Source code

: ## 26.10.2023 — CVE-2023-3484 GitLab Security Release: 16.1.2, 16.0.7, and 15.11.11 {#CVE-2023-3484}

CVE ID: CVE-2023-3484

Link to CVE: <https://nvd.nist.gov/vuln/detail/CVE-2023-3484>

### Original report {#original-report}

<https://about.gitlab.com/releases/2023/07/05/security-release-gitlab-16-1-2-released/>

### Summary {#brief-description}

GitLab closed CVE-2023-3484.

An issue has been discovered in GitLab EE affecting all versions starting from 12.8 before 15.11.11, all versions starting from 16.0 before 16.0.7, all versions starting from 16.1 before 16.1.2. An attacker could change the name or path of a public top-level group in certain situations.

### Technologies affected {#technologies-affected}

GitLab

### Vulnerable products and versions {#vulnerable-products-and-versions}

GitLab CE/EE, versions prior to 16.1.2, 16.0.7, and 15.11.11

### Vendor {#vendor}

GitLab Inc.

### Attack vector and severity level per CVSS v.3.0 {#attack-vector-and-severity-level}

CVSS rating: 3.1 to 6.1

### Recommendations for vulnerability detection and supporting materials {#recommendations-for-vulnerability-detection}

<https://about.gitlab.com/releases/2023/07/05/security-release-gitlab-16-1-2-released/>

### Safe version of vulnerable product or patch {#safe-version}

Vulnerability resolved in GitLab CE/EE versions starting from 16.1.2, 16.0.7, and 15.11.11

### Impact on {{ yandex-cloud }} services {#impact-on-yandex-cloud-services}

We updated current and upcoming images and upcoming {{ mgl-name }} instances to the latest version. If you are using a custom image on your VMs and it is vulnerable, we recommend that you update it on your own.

= = = = =

- **What is expected**
Please write out the lines that run from the one with "### Impact on" to the end of the records, both included, exactly as they appear.

- **Response box**
### Impact on {{ yandex-cloud }} services {#impact-on-yandex-cloud-services}

We updated current and upcoming images and upcoming {{ mgl-name }} instances to the latest version. If you are using a custom image on your VMs and it is vulnerable, we recommend that you update it on your own.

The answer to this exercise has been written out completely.